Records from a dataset
++++++
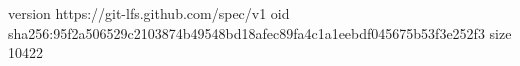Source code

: version https://git-lfs.github.com/spec/v1
oid sha256:95f2a506529c2103874b49548bd18afec89fa4c1a1eebdf045675b53f3e252f3
size 10422
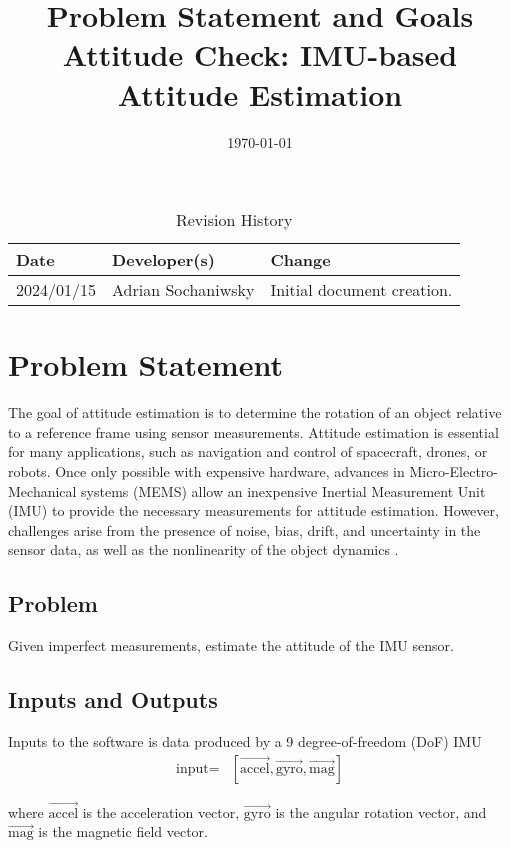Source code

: \documentclass{article}
\title{Problem Statement and Goals \\ Attitude Check: IMU-based Attitude Estimation}
\author{\authname}
\date{\today}
\begin{document}
\maketitle

\begin{table}[hp]
\caption{Revision History} \label{TblRevisionHistory}
\begin{tabularx}{\textwidth}{llX}
\toprule
\textbf{Date} & \textbf{Developer(s)} & \textbf{Change}\\
\midrule
2024/01/15 & Adrian Sochaniwsky & Initial document creation.\\
\bottomrule
\end{tabularx}
\end{table}

\section{Problem Statement}

The goal of attitude estimation is to determine the rotation of an object relative to a reference frame using sensor measurements. Attitude estimation is essential for many applications, such as navigation and control of spacecraft, drones, or robots. Once only possible with expensive hardware, advances in Micro-Electro-Mechanical systems (MEMS) allow an inexpensive Inertial Measurement Unit (IMU) to provide the necessary measurements for attitude estimation. However, challenges arise from the presence of noise, bias, drift, and uncertainty in the sensor data, as well as the nonlinearity of the object dynamics \cite{statement}.

\subsection{Problem}

Given imperfect measurements, estimate the attitude of the IMU sensor.

\subsection{Inputs and Outputs}

Inputs to the software is data produced by a 9 degree-of-freedom (DoF) IMU
\begin{align*}
    \text{input} =& [\vec{\text{accel}}, \vec{\text{gyro}}, \vec{\text{mag}}]
\end{align*}

where $\vec{\text{accel}}$ is the acceleration vector, $\vec{\text{gyro}}$ is the angular rotation vector, and $\vec{\text{mag}}$ is the magnetic field vector.
\end{document}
++++++
■ **TASK STATEMENT**
Type out the data above again exactly as written, minus the images.

■ **RESPONSE AREA**
Source code

: version https://git-lfs.github.com/spec/v1
oid sha256:95f2a506529c2103874b49548bd18afec89fa4c1a1eebdf045675b53f3e252f3
size 10422
Source code

: \documentclass{article}
\title{Problem Statement and Goals \\ Attitude Check: IMU-based Attitude Estimation}
\author{\authname}
\date{\today}
\begin{document}
\maketitle

\begin{table}[hp]
\caption{Revision History} \label{TblRevisionHistory}
\begin{tabularx}{\textwidth}{llX}
\toprule
\textbf{Date} & \textbf{Developer(s)} & \textbf{Change}\\
\midrule
2024/01/15 & Adrian Sochaniwsky & Initial document creation.\\
\bottomrule
\end{tabularx}
\end{table}

\section{Problem Statement}

The goal of attitude estimation is to determine the rotation of an object relative to a reference frame using sensor measurements. Attitude estimation is essential for many applications, such as navigation and control of spacecraft, drones, or robots. Once only possible with expensive hardware, advances in Micro-Electro-Mechanical systems (MEMS) allow an inexpensive Inertial Measurement Unit (IMU) to provide the necessary measurements for attitude estimation. However, challenges arise from the presence of noise, bias, drift, and uncertainty in the sensor data, as well as the nonlinearity of the object dynamics \cite{statement}.

\subsection{Problem}

Given imperfect measurements, estimate the attitude of the IMU sensor.

\subsection{Inputs and Outputs}

Inputs to the software is data produced by a 9 degree-of-freedom (DoF) IMU
\begin{align*}
    \text{input} =& [\vec{\text{accel}}, \vec{\text{gyro}}, \vec{\text{mag}}]
\end{align*}

where $\vec{\text{accel}}$ is the acceleration vector, $\vec{\text{gyro}}$ is the angular rotation vector, and $\vec{\text{mag}}$ is the magnetic field vector.
\end{document}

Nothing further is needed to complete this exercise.